Another professor retired this summer and will be replaced. But “we have had no initiatives over the last year or any proposed for the near future in terms of recruiting female chemists, as there is no money for hiring—other than to fill vacancies—for the foreseeable future,” Sisson adds.

At the University of Nevada, Las Vegas, “we currently have no initiatives of any kind because of severe budget cuts in Nevada,” says chemistry chair Dennis W. Lindle. To make matters worse, “one female faculty member left in summer 2010 due to a better offer at a national lab.”

Likewise, the University of New Orleans has been in a hiring freeze for most of the time since summer 2008, says chemistry chair Matthew A. Tarr.

Even when a chemistry department has the funds available to hire a new professor and finds some promising women candidates, the search may not turn out the way the department had hoped. That’s what happened at the chemistry and physics department at the University of South Carolina, Aiken, where the tenure-track faculty is all male. When an associate professor recently retired, “the list of candidates to replace the person who left included two very qualified female candidates, both of whom had really good offers elsewhere,” says chair Monty L. Fetterolf. He would like the department to have female faculty, “but it is a tall order when the competition is so great,” he says. In addition, “there are still so few women candidates that changing the faculty numbers quickly is a real challenge.”

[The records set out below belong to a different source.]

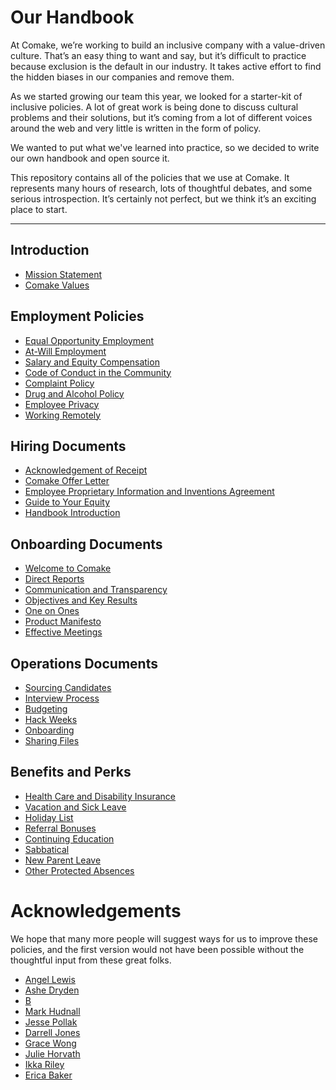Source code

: # Our Handbook

At Comake, we’re working to build an inclusive company with a value-driven culture. That’s an easy thing to want and say, but it’s difficult to practice because exclusion is the default in our industry. It takes active effort to find the hidden biases in our companies and remove them.

As we started growing our team this year, we looked for a starter-kit of inclusive policies. A lot of great work is being done to discuss cultural problems and their solutions, but it’s coming from a lot of different voices around the web and very little is written in the form of policy.

We wanted to put what we've learned into practice, so we decided to write our own handbook and open source it.

This repository contains all of the policies that we use at Comake. It represents many hours of research, lots of thoughtful debates, and some serious introspection. It’s certainly not perfect, but we think it’s an exciting place to start.

***


## Introduction
* [Mission Statement](https://github.com/comake/handbook/blob/master/Mission%20Statement.md)
* [Comake Values](https://github.com/comake/handbook/blob/master/comake%20Values.md)

## Employment Policies
* [Equal Opportunity Employment](https://github.com/comake/handbook/blob/master/Employment%20Policies/Equal%20Opportunity%20Employment.md)
* [At-Will Employment](https://github.com/comake/handbook/blob/master/Employment%20Policies/At-Will%20Employment.md)
* [Salary and Equity Compensation](https://github.com/comake/handbook/blob/master/Employment%20Policies/Salary%20and%20Equity%20Compensation.md)
* [Code of Conduct in the Community](https://github.com/comake/handbook/blob/master/Employment%20Policies/Code%20of%20Conduct%20in%20the%20Community.md)
* [Complaint Policy](https://github.com/comake/handbook/blob/master/Employment%20Policies/Complaint%20Policy.md)
* [Drug and Alcohol Policy](https://github.com/comake/handbook/blob/master/Employment%20Policies/Drug%20and%20Alcohol%20Policy.md)
* [Employee Privacy](https://github.com/comake/handbook/blob/master/Employment%20Policies/Employee%20Privacy.md)
* [Working Remotely](https://github.com/comake/handbook/blob/master/Employment%20Policies/Working%20Remotely.md)

## Hiring Documents
* [Acknowledgement of Receipt](https://github.com/comake/handbook/blob/master/Hiring%20Documents/Acknowledgment%20of%20Receipt.md)
* [Comake Offer Letter](https://github.com/comake/handbook/blob/master/Hiring%20Documents/comake%20Offer%20Letter.md)
* [Employee Proprietary Information and Inventions Agreement](https://github.com/comake/handbook/blob/master/Hiring%20Documents/Employee%20Proprietary%20Information%20and%20Inventions%20Assignment%20Agreement.md)
* [Guide to Your Equity](https://github.com/comake/handbook/blob/master/Hiring%20Documents/Guide%20to%20Your%20Equity.md)
* [Handbook Introduction](https://github.com/comake/handbook/blob/master/Hiring%20Documents/Handbook%20Introduction.md)

## Onboarding Documents
* [Welcome to Comake](https://github.com/comake/handbook/blob/master/Onboarding%20Documents/Welcome%20to%20comake.md)
* [Direct Reports](https://github.com/comake/handbook/blob/master/Onboarding%20Documents/Direct%20Reports.md)
* [Communication and Transparency](https://github.com/comake/handbook/blob/master/Onboarding%20Documents/Communication%20and%20Transparency.md)
* [Objectives and Key Results](https://github.com/comake/handbook/blob/master/Onboarding%20Documents/Objectives%20and%20Key%20Results.md)
* [One on Ones](https://github.com/comake/handbook/blob/master/Onboarding%20Documents/One%20on%20Ones.md)
* [Product Manifesto](https://github.com/comake/handbook/blob/master/Onboarding%20Documents/Product%20Manifesto.md)
* [Effective Meetings](https://github.com/comake/handbook/blob/master/Operations%20Documents/Effective%20Meetings.md)

## Operations Documents
* [Sourcing Candidates](https://github.com/comake/handbook/blob/master/Operations%20Documents/Sourcing%20Candidates.md)
* [Interview Process](https://github.com/comake/handbook/blob/master/Operations%20Documents/Interview%20Process.md)
* [Budgeting](https://github.com/comake/handbook/blob/master/Operations%20Documents/Budgeting.md)
* [Hack Weeks](https://github.com/comake/handbook/blob/master/Operations%20Documents/Hack%20Weeks.md)
* [Onboarding](https://github.com/comake/handbook/blob/master/Operations%20Documents/Onboarding.md)
* [Sharing Files](https://github.com/comake/handbook/blob/master/Operations%20Documents/Sharing%20Files.md)

## Benefits and Perks
* [Health Care and Disability Insurance](https://github.com/comake/handbook/blob/master/Benefits%20and%20Perks/Healthcare%20and%20Disability%20Insurance.md)
* [Vacation and Sick Leave](https://github.com/comake/handbook/blob/master/Benefits%20and%20Perks/Vacation%20and%20Sick%20Leave.md)
* [Holiday List](https://github.com/comake/handbook/blob/master/Benefits%20and%20Perks/Holiday%20List.md)
* [Referral Bonuses](https://github.com/comake/handbook/blob/master/Benefits%20and%20Perks/Referral%20Bonuses.md)
* [Continuing Education](https://github.com/comake/handbook/blob/master/Benefits%20and%20Perks/Continuing%20Education.md)
* [Sabbatical](https://github.com/comake/handbook/blob/master/Benefits%20and%20Perks/Sabbatical.md)
* [New Parent Leave](https://github.com/comake/handbook/blob/master/Benefits%20and%20Perks/New%20Parent%20Leave.md)
* [Other Protected Absences](https://github.com/comake/handbook/blob/master/Benefits%20and%20Perks/Other%20Protected%20Absences.md)



# Acknowledgements

We hope that many more people will suggest ways for us to improve these policies, and the first version would not have been possible without the thoughtful input from these great folks.

* [Angel Lewis](http://www.allemployerlaw.com/)
* [Ashe Dryden](http://www.ashedryden.com/)
* [B](https://twitter.com/brennenbyrne)
* [Mark Hudnall](https://twitter.com/landakram)
* [Jesse Pollak](https://twitter.com/jessepollak)
* [Darrell Jones](https://twitter.com/darrelljonesiii)
* [Grace Wong](https://twitter.com/gwongz)
* [Julie Horvath](https://twitter.com/nrrrdcore)
* [Ikka Riley](https://twitter.com/isicalynn)
* [Erica Baker](https://twitter.com/ericajoy)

The University of Southern California chemistry department was hiring at the assistant professor level in each of the past four years. “We made outstanding offers to several women candidates, with strong support from USC’s Dornsife College and its Women in Science & Engineering program,” says former chair Charles E. McKenna. “Unfortunately, in all cases, they ultimately chose other institutions.” Two other searches this spring had the same result, adds Chi H. Mak, the current chair.

Sometimes, of course, the stars align without any help. “We have had success in the past few years attracting female junior faculty,” notes John Baxendale, assistant director of the chemistry and biochemistry department at the University of Texas, Austin. “However, I cannot say that it is due to a concerted diversity effort. We recruit candidates based on their research and teaching and really place little emphasis on other factors.”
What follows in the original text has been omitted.